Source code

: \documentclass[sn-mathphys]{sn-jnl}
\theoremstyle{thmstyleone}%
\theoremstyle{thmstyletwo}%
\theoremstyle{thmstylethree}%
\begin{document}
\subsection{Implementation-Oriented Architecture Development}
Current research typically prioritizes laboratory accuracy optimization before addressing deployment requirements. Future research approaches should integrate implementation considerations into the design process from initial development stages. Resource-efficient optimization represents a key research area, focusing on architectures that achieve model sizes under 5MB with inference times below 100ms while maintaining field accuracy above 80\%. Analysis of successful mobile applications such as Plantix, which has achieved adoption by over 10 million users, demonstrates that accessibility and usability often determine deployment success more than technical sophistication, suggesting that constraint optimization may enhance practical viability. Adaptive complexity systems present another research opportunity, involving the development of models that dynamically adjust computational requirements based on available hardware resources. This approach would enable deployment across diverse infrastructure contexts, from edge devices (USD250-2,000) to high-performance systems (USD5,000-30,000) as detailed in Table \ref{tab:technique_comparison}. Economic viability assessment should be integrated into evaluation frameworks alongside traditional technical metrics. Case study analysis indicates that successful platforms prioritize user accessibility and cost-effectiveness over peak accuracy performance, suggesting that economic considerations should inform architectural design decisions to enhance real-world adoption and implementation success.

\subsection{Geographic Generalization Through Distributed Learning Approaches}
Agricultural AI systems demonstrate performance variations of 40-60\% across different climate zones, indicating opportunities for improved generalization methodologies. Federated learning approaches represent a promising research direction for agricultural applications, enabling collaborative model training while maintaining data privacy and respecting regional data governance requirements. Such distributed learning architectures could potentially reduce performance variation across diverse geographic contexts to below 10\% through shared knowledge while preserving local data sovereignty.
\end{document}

*****

### HOW TO COMPLETE THIS TASK
From the data above, count the lines that contain "theoremstyle" and write only that count.

### WRITTEN ANSWER
3